Work order> Each entry needs to be reproduced exactly as it is.

BEGIN Task data

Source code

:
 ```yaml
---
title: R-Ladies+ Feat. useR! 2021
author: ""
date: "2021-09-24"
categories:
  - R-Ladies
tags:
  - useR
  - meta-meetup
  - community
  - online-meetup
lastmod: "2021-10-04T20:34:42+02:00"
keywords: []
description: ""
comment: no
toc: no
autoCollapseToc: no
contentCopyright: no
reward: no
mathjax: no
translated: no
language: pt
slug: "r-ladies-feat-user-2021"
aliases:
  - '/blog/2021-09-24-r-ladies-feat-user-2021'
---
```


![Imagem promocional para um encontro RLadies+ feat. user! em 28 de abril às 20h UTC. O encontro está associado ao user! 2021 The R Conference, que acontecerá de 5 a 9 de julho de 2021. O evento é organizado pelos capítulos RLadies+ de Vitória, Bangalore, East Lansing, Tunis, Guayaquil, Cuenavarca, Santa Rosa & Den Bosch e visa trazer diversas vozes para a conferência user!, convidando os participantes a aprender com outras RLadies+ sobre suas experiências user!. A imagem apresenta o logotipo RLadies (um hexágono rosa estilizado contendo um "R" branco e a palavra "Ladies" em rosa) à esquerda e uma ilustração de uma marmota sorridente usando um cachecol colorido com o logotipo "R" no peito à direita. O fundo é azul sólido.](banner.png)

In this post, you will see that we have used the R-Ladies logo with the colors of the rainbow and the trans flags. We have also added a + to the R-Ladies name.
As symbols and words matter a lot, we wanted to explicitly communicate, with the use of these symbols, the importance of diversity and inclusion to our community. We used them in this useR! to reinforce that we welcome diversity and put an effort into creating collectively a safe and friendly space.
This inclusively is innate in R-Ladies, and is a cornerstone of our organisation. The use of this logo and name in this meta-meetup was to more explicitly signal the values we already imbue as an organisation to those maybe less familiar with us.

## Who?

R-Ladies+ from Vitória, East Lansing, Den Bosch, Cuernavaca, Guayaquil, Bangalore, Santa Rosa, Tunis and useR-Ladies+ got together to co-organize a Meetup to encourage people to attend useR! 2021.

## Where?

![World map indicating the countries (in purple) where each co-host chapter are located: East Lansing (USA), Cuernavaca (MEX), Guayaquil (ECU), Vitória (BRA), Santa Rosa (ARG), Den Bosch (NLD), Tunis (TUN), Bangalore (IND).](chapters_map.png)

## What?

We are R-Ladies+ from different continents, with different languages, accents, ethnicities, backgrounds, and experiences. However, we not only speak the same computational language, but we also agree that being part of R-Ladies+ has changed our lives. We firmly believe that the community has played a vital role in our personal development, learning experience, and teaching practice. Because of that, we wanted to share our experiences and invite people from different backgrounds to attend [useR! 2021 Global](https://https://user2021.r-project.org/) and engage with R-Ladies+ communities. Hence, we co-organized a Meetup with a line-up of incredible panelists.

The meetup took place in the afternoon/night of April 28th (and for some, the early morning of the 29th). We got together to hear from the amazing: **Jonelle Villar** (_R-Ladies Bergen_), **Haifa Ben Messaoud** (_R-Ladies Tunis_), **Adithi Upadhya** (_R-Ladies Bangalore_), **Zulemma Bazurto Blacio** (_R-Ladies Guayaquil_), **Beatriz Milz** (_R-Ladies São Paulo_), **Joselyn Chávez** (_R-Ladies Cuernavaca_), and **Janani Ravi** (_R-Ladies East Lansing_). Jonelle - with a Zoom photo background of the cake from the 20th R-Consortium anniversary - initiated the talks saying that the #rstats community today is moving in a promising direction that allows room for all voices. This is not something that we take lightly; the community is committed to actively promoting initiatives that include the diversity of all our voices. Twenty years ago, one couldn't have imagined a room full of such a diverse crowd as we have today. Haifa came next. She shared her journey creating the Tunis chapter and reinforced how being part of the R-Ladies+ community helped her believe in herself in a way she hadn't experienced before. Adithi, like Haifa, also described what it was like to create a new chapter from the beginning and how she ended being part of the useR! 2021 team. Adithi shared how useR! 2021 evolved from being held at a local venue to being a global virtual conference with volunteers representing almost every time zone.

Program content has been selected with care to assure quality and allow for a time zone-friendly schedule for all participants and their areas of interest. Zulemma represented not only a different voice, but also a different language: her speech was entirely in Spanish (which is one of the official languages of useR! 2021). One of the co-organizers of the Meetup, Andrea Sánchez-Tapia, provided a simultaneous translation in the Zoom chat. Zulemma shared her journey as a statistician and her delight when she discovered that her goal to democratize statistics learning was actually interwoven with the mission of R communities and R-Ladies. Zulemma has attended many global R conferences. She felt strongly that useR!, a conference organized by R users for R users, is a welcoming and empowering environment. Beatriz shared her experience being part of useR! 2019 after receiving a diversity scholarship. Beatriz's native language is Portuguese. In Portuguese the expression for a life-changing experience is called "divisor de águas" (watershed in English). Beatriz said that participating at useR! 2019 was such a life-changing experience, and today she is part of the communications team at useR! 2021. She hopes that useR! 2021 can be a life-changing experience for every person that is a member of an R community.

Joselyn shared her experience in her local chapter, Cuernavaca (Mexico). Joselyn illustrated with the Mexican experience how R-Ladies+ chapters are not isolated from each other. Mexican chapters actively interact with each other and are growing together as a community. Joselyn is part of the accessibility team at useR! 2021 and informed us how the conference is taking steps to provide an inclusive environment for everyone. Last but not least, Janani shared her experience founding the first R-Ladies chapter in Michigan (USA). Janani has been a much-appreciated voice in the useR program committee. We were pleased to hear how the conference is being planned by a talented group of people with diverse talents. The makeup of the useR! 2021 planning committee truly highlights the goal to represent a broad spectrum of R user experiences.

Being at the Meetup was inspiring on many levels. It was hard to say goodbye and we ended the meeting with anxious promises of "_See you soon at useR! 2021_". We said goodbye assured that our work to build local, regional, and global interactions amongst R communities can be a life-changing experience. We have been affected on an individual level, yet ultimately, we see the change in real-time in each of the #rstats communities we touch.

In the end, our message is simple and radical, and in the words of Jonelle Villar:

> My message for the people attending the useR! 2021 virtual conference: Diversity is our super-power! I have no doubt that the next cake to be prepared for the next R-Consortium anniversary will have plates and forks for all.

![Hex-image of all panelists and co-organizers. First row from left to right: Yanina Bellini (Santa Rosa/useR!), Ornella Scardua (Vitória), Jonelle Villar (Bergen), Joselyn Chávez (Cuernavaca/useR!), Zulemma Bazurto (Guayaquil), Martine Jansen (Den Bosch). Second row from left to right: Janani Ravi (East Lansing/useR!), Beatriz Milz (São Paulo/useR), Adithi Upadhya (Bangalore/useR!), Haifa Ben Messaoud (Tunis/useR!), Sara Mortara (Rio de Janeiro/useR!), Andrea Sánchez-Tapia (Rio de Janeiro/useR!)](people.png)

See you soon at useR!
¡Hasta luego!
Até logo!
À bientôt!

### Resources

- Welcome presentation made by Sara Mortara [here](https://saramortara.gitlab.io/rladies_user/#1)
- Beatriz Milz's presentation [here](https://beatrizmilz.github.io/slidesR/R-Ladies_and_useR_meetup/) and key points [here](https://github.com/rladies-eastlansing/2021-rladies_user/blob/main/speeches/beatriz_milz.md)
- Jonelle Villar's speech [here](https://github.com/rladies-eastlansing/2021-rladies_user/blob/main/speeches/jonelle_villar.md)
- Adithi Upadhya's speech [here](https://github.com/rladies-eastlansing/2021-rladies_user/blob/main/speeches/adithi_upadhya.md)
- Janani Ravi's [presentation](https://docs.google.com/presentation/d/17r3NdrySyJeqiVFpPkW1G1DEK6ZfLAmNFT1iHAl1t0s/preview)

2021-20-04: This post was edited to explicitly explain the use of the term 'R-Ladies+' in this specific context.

END Task data

Your solution>
Source code

:
 ```yaml
---
title: R-Ladies+ Feat. useR! 2021
author: ""
date: "2021-09-24"
categories:
  - R-Ladies
tags:
  - useR
  - meta-meetup
  - community
  - online-meetup
lastmod: "2021-10-04T20:34:42+02:00"
keywords: []
description: ""
comment: no
toc: no
autoCollapseToc: no
contentCopyright: no
reward: no
mathjax: no
translated: no
language: pt
slug: "r-ladies-feat-user-2021"
aliases:
  - '/blog/2021-09-24-r-ladies-feat-user-2021'
---
```


![Imagem promocional para um encontro RLadies+ feat. user! em 28 de abril às 20h UTC. O encontro está associado ao user! 2021 The R Conference, que acontecerá de 5 a 9 de julho de 2021. O evento é organizado pelos capítulos RLadies+ de Vitória, Bangalore, East Lansing, Tunis, Guayaquil, Cuenavarca, Santa Rosa & Den Bosch e visa trazer diversas vozes para a conferência user!, convidando os participantes a aprender com outras RLadies+ sobre suas experiências user!. A imagem apresenta o logotipo RLadies (um hexágono rosa estilizado contendo um "R" branco e a palavra "Ladies" em rosa) à esquerda e uma ilustração de uma marmota sorridente usando um cachecol colorido com o logotipo "R" no peito à direita. O fundo é azul sólido.](banner.png)

In this post, you will see that we have used the R-Ladies logo with the colors of the rainbow and the trans flags. We have also added a + to the R-Ladies name.
As symbols and words matter a lot, we wanted to explicitly communicate, with the use of these symbols, the importance of diversity and inclusion to our community. We used them in this useR! to reinforce that we welcome diversity and put an effort into creating collectively a safe and friendly space.
This inclusively is innate in R-Ladies, and is a cornerstone of our organisation. The use of this logo and name in this meta-meetup was to more explicitly signal the values we already imbue as an organisation to those maybe less familiar with us.

## Who?

R-Ladies+ from Vitória, East Lansing, Den Bosch, Cuernavaca, Guayaquil, Bangalore, Santa Rosa, Tunis and useR-Ladies+ got together to co-organize a Meetup to encourage people to attend useR! 2021.

## Where?

![World map indicating the countries (in purple) where each co-host chapter are located: East Lansing (USA), Cuernavaca (MEX), Guayaquil (ECU), Vitória (BRA), Santa Rosa (ARG), Den Bosch (NLD), Tunis (TUN), Bangalore (IND).](chapters_map.png)

## What?

We are R-Ladies+ from different continents, with different languages, accents, ethnicities, backgrounds, and experiences. However, we not only speak the same computational language, but we also agree that being part of R-Ladies+ has changed our lives. We firmly believe that the community has played a vital role in our personal development, learning experience, and teaching practice. Because of that, we wanted to share our experiences and invite people from different backgrounds to attend [useR! 2021 Global](https://https://user2021.r-project.org/) and engage with R-Ladies+ communities. Hence, we co-organized a Meetup with a line-up of incredible panelists.

The meetup took place in the afternoon/night of April 28th (and for some, the early morning of the 29th). We got together to hear from the amazing: **Jonelle Villar** (_R-Ladies Bergen_), **Haifa Ben Messaoud** (_R-Ladies Tunis_), **Adithi Upadhya** (_R-Ladies Bangalore_), **Zulemma Bazurto Blacio** (_R-Ladies Guayaquil_), **Beatriz Milz** (_R-Ladies São Paulo_), **Joselyn Chávez** (_R-Ladies Cuernavaca_), and **Janani Ravi** (_R-Ladies East Lansing_). Jonelle - with a Zoom photo background of the cake from the 20th R-Consortium anniversary - initiated the talks saying that the #rstats community today is moving in a promising direction that allows room for all voices. This is not something that we take lightly; the community is committed to actively promoting initiatives that include the diversity of all our voices. Twenty years ago, one couldn't have imagined a room full of such a diverse crowd as we have today. Haifa came next. She shared her journey creating the Tunis chapter and reinforced how being part of the R-Ladies+ community helped her believe in herself in a way she hadn't experienced before. Adithi, like Haifa, also described what it was like to create a new chapter from the beginning and how she ended being part of the useR! 2021 team. Adithi shared how useR! 2021 evolved from being held at a local venue to being a global virtual conference with volunteers representing almost every time zone.

Program content has been selected with care to assure quality and allow for a time zone-friendly schedule for all participants and their areas of interest. Zulemma represented not only a different voice, but also a different language: her speech was entirely in Spanish (which is one of the official languages of useR! 2021). One of the co-organizers of the Meetup, Andrea Sánchez-Tapia, provided a simultaneous translation in the Zoom chat. Zulemma shared her journey as a statistician and her delight when she discovered that her goal to democratize statistics learning was actually interwoven with the mission of R communities and R-Ladies. Zulemma has attended many global R conferences. She felt strongly that useR!, a conference organized by R users for R users, is a welcoming and empowering environment. Beatriz shared her experience being part of useR! 2019 after receiving a diversity scholarship. Beatriz's native language is Portuguese. In Portuguese the expression for a life-changing experience is called "divisor de águas" (watershed in English). Beatriz said that participating at useR! 2019 was such a life-changing experience, and today she is part of the communications team at useR! 2021. She hopes that useR! 2021 can be a life-changing experience for every person that is a member of an R community.

Joselyn shared her experience in her local chapter, Cuernavaca (Mexico). Joselyn illustrated with the Mexican experience how R-Ladies+ chapters are not isolated from each other. Mexican chapters actively interact with each other and are growing together as a community. Joselyn is part of the accessibility team at useR! 2021 and informed us how the conference is taking steps to provide an inclusive environment for everyone. Last but not least, Janani shared her experience founding the first R-Ladies chapter in Michigan (USA). Janani has been a much-appreciated voice in the useR program committee. We were pleased to hear how the conference is being planned by a talented group of people with diverse talents. The makeup of the useR! 2021 planning committee truly highlights the goal to represent a broad spectrum of R user experiences.

Being at the Meetup was inspiring on many levels. It was hard to say goodbye and we ended the meeting with anxious promises of "_See you soon at useR! 2021_". We said goodbye assured that our work to build local, regional, and global interactions amongst R communities can be a life-changing experience. We have been affected on an individual level, yet ultimately, we see the change in real-time in each of the #rstats communities we touch.

In the end, our message is simple and radical, and in the words of Jonelle Villar:

> My message for the people attending the useR! 2021 virtual conference: Diversity is our super-power! I have no doubt that the next cake to be prepared for the next R-Consortium anniversary will have plates and forks for all.

![Hex-image of all panelists and co-organizers. First row from left to right: Yanina Bellini (Santa Rosa/useR!), Ornella Scardua (Vitória), Jonelle Villar (Bergen), Joselyn Chávez (Cuernavaca/useR!), Zulemma Bazurto (Guayaquil), Martine Jansen (Den Bosch). Second row from left to right: Janani Ravi (East Lansing/useR!), Beatriz Milz (São Paulo/useR), Adithi Upadhya (Bangalore/useR!), Haifa Ben Messaoud (Tunis/useR!), Sara Mortara (Rio de Janeiro/useR!), Andrea Sánchez-Tapia (Rio de Janeiro/useR!)](people.png)

See you soon at useR!
¡Hasta luego!
Até logo!
À bientôt!

### Resources

- Welcome presentation made by Sara Mortara [here](https://saramortara.gitlab.io/rladies_user/#1)
- Beatriz Milz's presentation [here](https://beatrizmilz.github.io/slidesR/R-Ladies_and_useR_meetup/) and key points [here](https://github.com/rladies-eastlansing/2021-rladies_user/blob/main/speeches/beatriz_milz.md)
- Jonelle Villar's speech [here](https://github.com/rladies-eastlansing/2021-rladies_user/blob/main/speeches/jonelle_villar.md)
- Adithi Upadhya's speech [here](https://github.com/rladies-eastlansing/2021-rladies_user/blob/main/speeches/adithi_upadhya.md)
- Janani Ravi's [presentation](https://docs.google.com/presentation/d/17r3NdrySyJeqiVFpPkW1G1DEK6ZfLAmNFT1iHAl1t0s/preview)

2021-20-04: This post was edited to explicitly explain the use of the term 'R-Ladies+' in this specific context.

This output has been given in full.